Rory is a Partner at Grant Thornton, leading their Business Transformation
consulting practice in Sydney. His specialties are business strategy,
performance improvement, and transformational change. Follow him on Twitter
There is little doubt that the Australian public sector is facing some major headwinds at the moment. State governments in NSW, VIC, and QLD are all embarking on major reform agendas across their education, health, and transport portfolios.
In each case, the federal government has managed to manoeuvre itself into a position to set the agenda for these portfolio areas, despite state governments being responsible for the delivery of services. The wrangling over the Gonski report into education reforms being just one example.
A really simple reality is now focusing attention within the leadership of the various state public services. Many critical state budget line items are heavily dependent on federal funding, and the principle of “user pays” is now deeply unfashionable amongst politicians. Perhaps more importantly, when state and federal politicians fail to find common ground, funding for even basic state services can disappear.
Beyond the likelihood of ongoing bitter political wrangling, there are of course much broader public service issues which will really start to bite over the next ten years, with basic demographics being one of the most challenging. Put bluntly, the workforce in both public healthcare and education is rapidly aging, with very high attrition rates for young employees.
There are no doubt many within the public sector workforce who will benefit from reforms, but the instability now inherent in a career within the sector is likely to raise workforce costs in the long run.
These higher costs will occur due to the expenses created by the loss of internal expertise, and the consequent need to constantly replace skilled employees at market rates. In an economy facing skills shortages and full employment, employee turnover can rapidly inflate overall costs.
The combination of these factors will undoubtedly make it difficult for state governments to reign in overall costs, with outsourcing simply shifting costs and headcount into a different bucket, rather than reducing them.
To achieve significant improvements in workforce productivity over the rest of the decade, state governments are likely to need to embark on innovative new service delivery models. In many areas this will require legislative and regulatory streamlining, to eliminate prescriptive requirements designed around the assumptions of paper based bureaucratic work practices.

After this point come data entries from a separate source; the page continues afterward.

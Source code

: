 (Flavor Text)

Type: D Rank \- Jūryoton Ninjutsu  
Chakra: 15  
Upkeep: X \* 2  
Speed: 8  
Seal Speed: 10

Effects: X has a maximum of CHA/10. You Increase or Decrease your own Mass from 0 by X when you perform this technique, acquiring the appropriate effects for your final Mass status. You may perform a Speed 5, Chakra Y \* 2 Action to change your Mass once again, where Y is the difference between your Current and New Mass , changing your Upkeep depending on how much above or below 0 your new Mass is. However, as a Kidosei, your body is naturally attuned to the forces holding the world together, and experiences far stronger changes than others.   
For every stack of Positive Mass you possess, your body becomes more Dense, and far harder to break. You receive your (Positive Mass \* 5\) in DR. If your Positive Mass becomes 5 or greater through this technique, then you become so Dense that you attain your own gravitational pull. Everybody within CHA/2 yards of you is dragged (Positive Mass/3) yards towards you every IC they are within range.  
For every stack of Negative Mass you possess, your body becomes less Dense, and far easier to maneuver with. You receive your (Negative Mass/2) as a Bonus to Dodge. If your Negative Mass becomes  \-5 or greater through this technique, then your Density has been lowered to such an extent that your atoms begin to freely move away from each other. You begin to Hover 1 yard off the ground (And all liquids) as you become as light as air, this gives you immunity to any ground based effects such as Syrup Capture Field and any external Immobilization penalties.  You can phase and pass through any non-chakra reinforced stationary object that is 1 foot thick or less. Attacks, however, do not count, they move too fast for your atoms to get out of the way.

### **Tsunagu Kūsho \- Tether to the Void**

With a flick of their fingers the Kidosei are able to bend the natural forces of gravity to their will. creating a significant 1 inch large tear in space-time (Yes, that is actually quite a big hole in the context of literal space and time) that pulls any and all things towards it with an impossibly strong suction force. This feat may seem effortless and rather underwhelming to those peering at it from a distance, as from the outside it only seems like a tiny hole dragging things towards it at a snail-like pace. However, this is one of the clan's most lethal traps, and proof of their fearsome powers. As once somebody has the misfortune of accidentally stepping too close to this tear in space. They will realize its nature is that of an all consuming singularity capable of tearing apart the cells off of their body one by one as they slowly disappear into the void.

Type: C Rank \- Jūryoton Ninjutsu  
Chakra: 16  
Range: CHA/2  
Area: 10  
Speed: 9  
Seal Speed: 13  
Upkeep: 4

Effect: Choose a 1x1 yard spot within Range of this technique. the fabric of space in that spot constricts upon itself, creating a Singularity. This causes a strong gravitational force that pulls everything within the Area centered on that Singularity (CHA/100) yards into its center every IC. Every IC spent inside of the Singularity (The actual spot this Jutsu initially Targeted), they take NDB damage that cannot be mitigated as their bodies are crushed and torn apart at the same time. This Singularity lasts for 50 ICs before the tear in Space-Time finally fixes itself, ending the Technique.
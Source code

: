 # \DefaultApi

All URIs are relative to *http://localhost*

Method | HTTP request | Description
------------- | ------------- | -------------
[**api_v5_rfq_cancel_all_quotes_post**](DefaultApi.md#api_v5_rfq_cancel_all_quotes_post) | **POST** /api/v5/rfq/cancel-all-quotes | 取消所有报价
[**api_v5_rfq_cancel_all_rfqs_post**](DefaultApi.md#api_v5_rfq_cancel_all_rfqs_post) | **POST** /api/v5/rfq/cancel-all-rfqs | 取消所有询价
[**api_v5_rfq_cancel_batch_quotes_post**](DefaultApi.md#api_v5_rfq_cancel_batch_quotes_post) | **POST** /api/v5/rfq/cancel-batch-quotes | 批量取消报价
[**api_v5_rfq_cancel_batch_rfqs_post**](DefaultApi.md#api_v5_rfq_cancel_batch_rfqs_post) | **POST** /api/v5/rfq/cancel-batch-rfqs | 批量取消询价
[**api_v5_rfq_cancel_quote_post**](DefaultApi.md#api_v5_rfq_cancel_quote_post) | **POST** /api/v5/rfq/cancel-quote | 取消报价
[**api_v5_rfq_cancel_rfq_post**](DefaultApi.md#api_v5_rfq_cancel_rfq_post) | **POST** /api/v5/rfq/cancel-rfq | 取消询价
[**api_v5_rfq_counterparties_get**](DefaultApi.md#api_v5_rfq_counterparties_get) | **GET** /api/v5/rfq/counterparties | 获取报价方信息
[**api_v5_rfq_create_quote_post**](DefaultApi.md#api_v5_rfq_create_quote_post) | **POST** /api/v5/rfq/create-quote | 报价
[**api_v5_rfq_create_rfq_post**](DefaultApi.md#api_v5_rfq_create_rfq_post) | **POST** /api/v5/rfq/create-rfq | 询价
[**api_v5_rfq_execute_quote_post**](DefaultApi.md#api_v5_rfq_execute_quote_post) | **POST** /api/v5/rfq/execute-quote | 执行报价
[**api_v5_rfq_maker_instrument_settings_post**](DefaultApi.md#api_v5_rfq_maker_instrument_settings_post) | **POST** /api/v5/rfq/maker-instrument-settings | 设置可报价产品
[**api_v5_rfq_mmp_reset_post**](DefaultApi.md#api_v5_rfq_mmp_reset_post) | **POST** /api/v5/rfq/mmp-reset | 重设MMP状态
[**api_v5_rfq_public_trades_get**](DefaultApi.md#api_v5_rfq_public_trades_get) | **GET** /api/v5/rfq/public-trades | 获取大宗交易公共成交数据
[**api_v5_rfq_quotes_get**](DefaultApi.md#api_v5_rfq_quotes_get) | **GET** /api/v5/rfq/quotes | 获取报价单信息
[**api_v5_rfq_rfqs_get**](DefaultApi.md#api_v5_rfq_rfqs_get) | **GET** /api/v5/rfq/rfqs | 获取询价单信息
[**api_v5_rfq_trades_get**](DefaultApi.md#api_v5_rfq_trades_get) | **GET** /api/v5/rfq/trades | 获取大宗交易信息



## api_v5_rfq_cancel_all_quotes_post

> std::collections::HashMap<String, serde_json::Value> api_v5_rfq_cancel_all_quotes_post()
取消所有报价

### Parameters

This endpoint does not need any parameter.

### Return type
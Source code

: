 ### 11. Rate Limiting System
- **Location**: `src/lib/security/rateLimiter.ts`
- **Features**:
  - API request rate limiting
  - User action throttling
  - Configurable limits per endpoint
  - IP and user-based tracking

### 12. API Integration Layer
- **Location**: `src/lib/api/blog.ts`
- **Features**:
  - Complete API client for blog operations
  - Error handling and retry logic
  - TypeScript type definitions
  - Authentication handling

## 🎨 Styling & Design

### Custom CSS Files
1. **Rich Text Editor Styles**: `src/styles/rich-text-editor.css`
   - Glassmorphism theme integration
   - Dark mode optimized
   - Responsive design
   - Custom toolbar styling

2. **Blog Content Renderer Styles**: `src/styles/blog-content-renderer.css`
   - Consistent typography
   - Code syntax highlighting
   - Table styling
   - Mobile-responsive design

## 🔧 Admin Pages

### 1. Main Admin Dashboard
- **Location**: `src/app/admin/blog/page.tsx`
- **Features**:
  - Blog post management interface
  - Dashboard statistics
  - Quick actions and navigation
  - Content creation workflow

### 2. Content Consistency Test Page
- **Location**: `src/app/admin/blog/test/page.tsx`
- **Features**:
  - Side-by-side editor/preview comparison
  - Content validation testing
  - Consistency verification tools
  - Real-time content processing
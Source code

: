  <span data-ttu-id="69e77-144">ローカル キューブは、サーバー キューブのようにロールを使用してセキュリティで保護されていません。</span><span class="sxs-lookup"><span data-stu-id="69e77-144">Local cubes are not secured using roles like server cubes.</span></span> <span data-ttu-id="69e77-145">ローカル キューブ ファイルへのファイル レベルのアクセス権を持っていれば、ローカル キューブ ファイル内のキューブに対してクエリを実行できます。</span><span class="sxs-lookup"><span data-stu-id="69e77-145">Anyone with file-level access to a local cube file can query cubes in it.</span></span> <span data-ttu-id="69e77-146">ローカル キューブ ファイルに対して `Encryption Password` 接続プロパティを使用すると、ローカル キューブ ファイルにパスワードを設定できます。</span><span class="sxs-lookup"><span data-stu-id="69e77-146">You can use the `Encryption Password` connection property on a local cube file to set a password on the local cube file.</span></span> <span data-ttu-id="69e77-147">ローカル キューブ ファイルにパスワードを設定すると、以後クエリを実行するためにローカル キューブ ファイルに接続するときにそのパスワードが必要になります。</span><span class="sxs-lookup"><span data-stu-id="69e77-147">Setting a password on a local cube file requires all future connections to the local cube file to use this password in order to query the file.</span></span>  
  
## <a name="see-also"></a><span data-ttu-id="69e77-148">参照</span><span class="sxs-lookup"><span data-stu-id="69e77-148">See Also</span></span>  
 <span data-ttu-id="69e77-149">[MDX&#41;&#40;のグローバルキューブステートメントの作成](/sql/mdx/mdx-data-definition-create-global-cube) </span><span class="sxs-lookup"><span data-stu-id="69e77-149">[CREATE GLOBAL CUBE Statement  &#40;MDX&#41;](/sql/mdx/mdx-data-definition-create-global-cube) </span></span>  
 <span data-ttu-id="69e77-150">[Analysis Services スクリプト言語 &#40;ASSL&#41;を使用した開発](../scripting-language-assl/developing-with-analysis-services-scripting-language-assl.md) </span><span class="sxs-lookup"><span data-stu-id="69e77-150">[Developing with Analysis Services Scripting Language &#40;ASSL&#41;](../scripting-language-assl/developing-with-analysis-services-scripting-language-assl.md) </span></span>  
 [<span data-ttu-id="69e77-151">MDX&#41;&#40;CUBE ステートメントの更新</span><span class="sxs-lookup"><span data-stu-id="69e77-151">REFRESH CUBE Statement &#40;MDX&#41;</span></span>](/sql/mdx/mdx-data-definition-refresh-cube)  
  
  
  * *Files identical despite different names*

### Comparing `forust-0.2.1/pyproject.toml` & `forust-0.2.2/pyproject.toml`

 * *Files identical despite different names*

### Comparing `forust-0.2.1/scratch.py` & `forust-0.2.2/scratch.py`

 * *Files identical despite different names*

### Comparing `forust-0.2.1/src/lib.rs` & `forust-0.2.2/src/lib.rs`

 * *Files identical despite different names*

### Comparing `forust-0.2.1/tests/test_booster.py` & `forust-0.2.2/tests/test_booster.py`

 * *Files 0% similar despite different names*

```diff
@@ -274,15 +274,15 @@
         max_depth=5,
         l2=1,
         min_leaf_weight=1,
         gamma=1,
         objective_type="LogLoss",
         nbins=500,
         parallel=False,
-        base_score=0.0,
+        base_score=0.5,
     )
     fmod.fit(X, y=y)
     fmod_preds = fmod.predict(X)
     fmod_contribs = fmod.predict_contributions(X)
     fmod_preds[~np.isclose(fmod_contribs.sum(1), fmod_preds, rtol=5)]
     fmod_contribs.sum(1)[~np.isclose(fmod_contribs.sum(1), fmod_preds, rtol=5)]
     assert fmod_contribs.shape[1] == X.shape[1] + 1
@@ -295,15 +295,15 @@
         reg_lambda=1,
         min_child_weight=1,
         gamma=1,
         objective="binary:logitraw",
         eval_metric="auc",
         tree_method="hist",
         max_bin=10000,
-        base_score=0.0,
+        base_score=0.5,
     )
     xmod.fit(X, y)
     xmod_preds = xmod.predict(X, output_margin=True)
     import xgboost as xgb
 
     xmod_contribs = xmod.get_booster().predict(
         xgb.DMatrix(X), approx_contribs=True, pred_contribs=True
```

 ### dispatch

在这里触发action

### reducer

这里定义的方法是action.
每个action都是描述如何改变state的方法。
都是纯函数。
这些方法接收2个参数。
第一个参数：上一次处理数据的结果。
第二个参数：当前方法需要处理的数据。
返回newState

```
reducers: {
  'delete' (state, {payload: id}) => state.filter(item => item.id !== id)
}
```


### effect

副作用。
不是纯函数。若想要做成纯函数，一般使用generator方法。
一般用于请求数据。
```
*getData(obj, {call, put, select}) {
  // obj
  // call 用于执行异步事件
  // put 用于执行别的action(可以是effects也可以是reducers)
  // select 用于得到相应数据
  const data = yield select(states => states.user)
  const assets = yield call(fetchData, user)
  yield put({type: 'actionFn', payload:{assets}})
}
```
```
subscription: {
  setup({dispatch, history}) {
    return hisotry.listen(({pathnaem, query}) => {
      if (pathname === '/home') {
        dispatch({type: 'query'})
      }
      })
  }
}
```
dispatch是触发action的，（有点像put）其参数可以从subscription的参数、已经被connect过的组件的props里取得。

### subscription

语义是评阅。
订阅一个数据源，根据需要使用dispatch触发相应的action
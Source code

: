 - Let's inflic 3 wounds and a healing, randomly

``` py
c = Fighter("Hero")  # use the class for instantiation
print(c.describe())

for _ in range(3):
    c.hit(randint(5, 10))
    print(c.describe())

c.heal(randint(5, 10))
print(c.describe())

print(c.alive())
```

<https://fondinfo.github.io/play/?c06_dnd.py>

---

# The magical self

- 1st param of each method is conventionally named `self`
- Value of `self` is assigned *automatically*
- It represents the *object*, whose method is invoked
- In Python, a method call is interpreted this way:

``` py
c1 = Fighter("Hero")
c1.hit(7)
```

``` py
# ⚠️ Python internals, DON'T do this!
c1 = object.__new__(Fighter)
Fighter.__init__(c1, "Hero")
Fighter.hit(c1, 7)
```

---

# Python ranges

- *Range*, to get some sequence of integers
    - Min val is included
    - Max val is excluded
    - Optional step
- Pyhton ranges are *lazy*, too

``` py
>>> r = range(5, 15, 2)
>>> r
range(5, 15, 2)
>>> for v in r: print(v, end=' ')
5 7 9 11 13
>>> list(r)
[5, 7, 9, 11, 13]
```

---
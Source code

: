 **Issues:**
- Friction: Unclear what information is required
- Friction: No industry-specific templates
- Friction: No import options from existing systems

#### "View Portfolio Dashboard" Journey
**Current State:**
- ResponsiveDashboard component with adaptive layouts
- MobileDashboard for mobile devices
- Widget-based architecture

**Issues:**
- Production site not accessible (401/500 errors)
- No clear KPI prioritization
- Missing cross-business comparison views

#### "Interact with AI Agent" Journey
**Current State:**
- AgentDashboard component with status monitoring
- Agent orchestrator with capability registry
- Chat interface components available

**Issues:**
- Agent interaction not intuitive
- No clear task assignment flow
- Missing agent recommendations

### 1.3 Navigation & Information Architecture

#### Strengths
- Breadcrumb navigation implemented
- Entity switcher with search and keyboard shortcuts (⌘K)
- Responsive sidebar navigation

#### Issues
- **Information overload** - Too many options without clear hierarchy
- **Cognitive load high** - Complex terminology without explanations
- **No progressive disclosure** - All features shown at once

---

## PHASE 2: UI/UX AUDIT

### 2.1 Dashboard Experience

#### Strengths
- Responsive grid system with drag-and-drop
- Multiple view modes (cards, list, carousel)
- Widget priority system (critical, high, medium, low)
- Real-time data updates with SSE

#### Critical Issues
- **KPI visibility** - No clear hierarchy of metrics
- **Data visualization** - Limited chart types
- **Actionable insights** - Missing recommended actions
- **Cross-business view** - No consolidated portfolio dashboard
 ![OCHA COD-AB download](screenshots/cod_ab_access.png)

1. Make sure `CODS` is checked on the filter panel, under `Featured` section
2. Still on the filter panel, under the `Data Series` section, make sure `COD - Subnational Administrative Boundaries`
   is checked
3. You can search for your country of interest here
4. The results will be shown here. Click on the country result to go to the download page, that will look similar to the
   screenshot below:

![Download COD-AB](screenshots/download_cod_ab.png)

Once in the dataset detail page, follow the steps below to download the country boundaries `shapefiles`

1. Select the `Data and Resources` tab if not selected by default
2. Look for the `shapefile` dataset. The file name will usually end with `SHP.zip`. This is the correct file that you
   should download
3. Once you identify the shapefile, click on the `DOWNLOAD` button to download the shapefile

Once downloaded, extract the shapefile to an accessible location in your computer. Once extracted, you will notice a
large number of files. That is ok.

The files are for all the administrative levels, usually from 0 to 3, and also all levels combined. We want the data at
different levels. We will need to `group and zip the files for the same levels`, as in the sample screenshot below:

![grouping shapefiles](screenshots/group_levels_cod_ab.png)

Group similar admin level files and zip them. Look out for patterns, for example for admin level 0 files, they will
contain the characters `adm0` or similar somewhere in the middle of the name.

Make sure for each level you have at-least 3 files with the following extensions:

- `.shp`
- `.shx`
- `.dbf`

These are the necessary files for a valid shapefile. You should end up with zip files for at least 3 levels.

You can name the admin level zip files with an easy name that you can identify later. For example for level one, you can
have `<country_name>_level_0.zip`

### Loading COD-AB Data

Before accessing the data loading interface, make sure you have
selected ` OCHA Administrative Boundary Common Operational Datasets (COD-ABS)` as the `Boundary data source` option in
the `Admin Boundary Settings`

Improvements in workplace environments can of course be achieved while budgets are being reduced. Cross training and multi-skilling of the workforce can be achieved inexpensively by rotating employees through different roles and sections of the organisation. Over time, this can help reduce skills shortages, while keeping the workforce engaged.
Large enterprises are already facing many of these pressures in various parts of the country. Australia has a low age for voluntary retirement, and the proportion of the population over 65 is already very high in regional Victoria, South Australia, and Tasmania.
More than half of Tasmania’s population is older than 40. Inner city areas in major Australian cities have relatively young populations, which might create misleading perceptions for city bound leaders, and further complicate the politics of resource allocation and service delivery.
ABS June 2011 – Population density for Over 65
This Australian Bureau of Statistics map of population distribution illustrates the issue in pretty dramatic terms. Our rapidly aging population is congregating in regional Australia, where public transport and health services are extremely expensive to deliver.
In reality, the much maligned federal government NBN project is probably going to save the budget bacon for the state governments when it comes to health and education. The potential to improve access to specialist healthcare via video collaboration and other technologies is a very real cost saving opportunity for healthcare, and distance learning is already a fact of life for many Australian university students.
The recent federal government emphasis on teleworking deals with similar pressures, encouraging workplaces to allow people isolated by distance and poor public transport to work from home.
Developing programs to encourage service delivery innovation, update workforce skills, and adopt more teleworking should be high on the agenda for public sector leaders. While political wrangling is likely to make the task harder, budget realities will soon force stark choices for public sector leaders and politicians alike.